◆ **WHAT THE EXERCISE ASKS**
Count the lines below containing "read"; state the number only.

◆ **Data excerpts**
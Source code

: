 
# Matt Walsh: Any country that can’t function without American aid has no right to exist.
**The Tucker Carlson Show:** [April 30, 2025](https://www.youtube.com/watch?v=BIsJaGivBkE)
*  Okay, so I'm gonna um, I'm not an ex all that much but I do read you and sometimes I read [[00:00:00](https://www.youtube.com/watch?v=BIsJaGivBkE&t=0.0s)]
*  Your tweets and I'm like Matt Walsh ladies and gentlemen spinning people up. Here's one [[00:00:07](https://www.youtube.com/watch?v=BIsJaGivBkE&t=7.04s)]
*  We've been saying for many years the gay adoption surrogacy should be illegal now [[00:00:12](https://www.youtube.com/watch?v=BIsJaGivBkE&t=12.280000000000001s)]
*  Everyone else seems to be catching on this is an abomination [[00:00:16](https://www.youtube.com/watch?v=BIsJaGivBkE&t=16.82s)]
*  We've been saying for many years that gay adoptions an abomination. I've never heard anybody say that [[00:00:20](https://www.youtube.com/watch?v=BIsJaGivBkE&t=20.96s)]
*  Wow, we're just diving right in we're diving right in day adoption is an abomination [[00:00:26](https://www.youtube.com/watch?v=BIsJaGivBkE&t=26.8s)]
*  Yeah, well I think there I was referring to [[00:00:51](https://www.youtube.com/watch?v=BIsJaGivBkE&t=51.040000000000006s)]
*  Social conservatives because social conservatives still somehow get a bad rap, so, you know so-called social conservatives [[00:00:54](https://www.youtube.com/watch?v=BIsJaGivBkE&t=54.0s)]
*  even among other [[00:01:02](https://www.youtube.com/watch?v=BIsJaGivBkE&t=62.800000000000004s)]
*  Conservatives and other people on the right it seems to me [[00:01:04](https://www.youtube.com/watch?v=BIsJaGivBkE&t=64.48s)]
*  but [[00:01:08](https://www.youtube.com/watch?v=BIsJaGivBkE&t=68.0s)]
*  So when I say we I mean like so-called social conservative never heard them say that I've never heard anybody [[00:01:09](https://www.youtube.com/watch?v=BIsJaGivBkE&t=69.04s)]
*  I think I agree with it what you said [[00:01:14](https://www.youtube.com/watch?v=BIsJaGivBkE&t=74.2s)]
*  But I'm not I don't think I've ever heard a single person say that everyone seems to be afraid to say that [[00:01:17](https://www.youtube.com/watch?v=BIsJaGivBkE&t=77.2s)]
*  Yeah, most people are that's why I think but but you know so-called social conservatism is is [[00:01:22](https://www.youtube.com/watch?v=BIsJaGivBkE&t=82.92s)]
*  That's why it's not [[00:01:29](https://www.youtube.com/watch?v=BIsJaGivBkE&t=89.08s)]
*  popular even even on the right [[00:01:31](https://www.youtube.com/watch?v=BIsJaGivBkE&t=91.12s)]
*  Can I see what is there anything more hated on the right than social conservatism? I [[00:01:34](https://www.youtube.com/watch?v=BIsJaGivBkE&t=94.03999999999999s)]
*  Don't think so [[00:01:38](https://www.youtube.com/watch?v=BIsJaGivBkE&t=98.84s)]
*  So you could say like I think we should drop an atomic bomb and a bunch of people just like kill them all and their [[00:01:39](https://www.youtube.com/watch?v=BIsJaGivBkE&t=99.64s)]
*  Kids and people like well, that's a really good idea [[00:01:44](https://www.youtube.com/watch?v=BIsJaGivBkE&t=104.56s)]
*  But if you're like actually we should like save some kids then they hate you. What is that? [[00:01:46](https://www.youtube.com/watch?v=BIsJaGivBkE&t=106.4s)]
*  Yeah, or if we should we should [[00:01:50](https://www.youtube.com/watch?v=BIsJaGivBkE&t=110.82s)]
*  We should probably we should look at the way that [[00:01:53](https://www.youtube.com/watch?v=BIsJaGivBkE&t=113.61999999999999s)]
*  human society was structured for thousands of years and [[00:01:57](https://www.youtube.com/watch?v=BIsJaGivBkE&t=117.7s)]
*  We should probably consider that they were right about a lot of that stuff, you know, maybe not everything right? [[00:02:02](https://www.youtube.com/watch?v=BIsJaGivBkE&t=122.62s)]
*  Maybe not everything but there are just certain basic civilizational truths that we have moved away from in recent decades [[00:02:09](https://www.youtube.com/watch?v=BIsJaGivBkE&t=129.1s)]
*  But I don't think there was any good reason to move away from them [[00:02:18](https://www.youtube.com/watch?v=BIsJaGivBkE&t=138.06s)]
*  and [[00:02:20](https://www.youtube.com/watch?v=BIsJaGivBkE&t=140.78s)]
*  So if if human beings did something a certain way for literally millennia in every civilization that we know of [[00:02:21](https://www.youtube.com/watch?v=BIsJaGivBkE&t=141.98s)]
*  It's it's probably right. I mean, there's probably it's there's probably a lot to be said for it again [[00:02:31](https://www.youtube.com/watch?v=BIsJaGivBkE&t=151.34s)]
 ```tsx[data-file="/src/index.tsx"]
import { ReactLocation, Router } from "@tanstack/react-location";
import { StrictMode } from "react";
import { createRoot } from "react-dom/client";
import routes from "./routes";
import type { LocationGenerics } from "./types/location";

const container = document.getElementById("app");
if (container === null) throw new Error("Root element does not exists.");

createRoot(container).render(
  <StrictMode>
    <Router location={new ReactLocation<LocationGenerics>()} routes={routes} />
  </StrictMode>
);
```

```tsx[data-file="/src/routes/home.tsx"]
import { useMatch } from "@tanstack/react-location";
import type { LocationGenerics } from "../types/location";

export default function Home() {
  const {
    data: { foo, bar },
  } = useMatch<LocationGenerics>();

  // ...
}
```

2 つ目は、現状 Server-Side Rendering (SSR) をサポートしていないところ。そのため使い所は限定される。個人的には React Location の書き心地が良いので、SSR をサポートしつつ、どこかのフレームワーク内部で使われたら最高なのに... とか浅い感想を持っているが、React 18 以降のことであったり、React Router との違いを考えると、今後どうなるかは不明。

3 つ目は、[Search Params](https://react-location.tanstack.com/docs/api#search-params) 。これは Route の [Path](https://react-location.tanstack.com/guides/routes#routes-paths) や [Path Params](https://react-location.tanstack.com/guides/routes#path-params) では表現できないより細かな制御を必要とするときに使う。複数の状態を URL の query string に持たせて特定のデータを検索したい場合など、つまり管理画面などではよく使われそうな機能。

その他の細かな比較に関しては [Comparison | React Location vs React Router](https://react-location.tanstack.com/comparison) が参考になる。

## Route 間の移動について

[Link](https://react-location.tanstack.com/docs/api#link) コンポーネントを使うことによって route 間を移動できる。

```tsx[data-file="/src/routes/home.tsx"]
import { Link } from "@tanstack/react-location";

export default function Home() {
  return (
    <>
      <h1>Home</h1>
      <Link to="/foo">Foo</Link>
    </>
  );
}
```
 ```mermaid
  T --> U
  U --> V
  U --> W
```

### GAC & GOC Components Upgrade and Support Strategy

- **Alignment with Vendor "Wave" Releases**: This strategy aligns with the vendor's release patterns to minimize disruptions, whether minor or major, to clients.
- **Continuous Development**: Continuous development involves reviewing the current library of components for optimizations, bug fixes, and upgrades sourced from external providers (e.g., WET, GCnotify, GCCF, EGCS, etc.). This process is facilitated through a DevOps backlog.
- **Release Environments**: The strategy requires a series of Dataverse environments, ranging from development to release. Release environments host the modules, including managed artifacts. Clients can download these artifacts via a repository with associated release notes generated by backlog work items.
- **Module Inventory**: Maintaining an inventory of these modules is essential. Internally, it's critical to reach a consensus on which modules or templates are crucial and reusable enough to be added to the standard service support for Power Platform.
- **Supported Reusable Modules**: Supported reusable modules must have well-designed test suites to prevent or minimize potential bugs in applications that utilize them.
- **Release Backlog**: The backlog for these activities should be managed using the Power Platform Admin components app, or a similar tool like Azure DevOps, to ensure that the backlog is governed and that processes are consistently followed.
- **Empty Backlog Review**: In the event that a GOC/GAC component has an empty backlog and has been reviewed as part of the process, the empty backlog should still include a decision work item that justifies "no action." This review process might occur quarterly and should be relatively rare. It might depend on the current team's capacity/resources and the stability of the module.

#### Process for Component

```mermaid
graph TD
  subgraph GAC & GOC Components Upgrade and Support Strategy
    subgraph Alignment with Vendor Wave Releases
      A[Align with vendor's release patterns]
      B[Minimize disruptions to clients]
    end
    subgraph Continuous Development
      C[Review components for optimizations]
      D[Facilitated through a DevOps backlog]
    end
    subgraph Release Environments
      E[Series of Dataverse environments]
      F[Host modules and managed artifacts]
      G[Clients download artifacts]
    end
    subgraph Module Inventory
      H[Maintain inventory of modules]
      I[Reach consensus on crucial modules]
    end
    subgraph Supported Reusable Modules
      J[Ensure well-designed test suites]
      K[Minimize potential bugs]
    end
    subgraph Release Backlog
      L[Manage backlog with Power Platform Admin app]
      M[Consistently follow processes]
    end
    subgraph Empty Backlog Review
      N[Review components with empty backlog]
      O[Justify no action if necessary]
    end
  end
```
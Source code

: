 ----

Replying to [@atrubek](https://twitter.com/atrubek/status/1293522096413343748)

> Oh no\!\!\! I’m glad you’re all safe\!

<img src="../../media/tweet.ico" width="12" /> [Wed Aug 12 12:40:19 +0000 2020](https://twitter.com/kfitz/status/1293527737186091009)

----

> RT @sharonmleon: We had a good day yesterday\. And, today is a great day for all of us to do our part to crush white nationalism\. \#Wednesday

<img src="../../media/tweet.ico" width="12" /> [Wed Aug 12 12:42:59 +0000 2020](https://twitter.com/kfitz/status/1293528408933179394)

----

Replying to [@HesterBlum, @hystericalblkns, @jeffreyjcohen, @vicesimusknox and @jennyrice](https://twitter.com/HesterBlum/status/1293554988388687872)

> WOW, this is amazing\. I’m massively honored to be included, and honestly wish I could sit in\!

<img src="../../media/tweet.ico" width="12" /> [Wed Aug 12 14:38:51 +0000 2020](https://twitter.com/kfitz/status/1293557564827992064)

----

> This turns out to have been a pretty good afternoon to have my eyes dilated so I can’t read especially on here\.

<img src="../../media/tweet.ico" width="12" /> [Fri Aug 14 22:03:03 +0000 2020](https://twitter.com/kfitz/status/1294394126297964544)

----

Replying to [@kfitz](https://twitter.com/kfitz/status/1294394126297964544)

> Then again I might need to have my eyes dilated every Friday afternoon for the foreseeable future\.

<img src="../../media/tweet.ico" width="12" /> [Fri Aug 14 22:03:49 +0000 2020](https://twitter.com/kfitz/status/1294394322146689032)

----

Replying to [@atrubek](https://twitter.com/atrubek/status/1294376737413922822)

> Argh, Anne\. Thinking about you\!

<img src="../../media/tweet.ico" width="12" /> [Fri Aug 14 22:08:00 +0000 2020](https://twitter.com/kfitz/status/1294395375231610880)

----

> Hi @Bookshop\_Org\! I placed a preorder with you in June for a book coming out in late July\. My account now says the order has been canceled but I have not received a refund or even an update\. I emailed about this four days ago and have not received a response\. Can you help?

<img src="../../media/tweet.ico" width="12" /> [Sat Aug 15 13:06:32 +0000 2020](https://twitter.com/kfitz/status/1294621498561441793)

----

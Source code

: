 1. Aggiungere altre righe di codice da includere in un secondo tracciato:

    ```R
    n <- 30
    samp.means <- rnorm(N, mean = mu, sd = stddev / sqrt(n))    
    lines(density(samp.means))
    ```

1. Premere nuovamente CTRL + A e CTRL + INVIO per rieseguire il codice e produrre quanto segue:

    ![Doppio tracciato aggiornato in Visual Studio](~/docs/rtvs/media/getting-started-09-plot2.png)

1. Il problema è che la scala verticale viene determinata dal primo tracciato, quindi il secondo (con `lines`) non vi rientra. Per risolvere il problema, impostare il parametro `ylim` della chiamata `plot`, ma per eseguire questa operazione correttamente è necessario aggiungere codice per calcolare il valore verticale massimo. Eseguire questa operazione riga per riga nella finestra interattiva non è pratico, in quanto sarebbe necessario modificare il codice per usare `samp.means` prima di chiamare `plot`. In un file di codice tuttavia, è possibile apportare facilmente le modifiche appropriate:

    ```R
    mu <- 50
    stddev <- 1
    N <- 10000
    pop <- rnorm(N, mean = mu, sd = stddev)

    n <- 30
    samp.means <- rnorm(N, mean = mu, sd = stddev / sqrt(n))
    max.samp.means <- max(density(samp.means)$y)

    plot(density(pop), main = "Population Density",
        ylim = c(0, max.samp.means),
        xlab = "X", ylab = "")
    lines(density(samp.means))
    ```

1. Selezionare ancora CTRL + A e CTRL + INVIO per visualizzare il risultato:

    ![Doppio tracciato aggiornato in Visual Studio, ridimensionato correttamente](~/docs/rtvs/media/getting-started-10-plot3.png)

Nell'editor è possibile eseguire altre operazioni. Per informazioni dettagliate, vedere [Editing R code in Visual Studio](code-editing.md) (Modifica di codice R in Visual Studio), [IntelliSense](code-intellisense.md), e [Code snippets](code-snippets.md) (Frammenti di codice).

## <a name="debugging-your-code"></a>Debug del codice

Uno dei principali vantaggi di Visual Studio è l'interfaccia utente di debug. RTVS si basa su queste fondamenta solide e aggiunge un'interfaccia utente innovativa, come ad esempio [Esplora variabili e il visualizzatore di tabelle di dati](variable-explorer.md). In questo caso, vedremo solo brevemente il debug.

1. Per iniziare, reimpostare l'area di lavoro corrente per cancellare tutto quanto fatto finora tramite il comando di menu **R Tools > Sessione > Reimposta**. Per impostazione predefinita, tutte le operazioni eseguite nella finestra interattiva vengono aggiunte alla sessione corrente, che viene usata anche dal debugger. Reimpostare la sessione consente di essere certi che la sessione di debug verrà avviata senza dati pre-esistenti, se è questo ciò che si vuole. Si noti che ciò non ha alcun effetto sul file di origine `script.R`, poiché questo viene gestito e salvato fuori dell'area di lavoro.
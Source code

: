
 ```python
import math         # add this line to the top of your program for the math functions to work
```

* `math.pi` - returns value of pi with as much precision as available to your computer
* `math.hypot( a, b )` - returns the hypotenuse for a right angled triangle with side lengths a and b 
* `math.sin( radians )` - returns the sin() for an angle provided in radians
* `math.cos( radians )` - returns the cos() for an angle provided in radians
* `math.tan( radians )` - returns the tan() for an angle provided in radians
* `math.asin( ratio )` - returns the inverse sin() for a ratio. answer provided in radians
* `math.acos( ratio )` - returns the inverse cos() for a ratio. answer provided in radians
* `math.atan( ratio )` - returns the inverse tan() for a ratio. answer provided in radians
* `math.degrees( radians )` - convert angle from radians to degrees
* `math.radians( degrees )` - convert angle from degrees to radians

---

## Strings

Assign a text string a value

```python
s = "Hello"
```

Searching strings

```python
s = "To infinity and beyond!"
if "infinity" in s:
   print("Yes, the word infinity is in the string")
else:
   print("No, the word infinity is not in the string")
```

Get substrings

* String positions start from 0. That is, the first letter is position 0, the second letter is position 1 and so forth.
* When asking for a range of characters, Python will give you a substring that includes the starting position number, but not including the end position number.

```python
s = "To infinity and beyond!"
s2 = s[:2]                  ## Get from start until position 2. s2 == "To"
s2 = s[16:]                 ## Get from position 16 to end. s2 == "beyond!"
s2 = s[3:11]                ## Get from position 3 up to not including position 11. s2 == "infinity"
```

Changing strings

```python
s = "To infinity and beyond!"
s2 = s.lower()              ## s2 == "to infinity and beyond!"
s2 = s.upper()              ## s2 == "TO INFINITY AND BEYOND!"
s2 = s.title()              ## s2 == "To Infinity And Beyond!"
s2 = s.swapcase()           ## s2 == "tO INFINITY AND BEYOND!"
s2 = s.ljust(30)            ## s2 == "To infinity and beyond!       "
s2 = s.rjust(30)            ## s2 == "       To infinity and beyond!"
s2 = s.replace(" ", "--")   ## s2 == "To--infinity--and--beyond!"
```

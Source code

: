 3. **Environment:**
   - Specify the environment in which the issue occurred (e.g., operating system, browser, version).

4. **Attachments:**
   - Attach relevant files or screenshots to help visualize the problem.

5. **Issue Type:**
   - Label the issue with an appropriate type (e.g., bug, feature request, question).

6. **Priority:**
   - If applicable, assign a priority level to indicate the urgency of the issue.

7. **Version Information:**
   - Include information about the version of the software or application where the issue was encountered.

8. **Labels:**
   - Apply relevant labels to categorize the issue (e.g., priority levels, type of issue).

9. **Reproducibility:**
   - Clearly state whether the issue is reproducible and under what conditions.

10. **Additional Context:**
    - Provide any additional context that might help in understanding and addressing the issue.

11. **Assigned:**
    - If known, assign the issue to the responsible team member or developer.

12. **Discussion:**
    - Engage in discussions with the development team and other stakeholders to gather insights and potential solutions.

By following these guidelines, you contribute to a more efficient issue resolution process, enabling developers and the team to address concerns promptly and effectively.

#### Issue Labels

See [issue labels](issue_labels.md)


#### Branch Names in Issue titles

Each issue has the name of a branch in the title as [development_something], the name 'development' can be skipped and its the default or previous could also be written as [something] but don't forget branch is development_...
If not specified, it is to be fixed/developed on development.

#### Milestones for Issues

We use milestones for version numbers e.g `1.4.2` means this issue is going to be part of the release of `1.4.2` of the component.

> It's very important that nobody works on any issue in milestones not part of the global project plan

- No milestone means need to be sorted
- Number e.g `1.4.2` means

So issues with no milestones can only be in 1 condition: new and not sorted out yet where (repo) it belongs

◆ **ANSWER BELOW**
2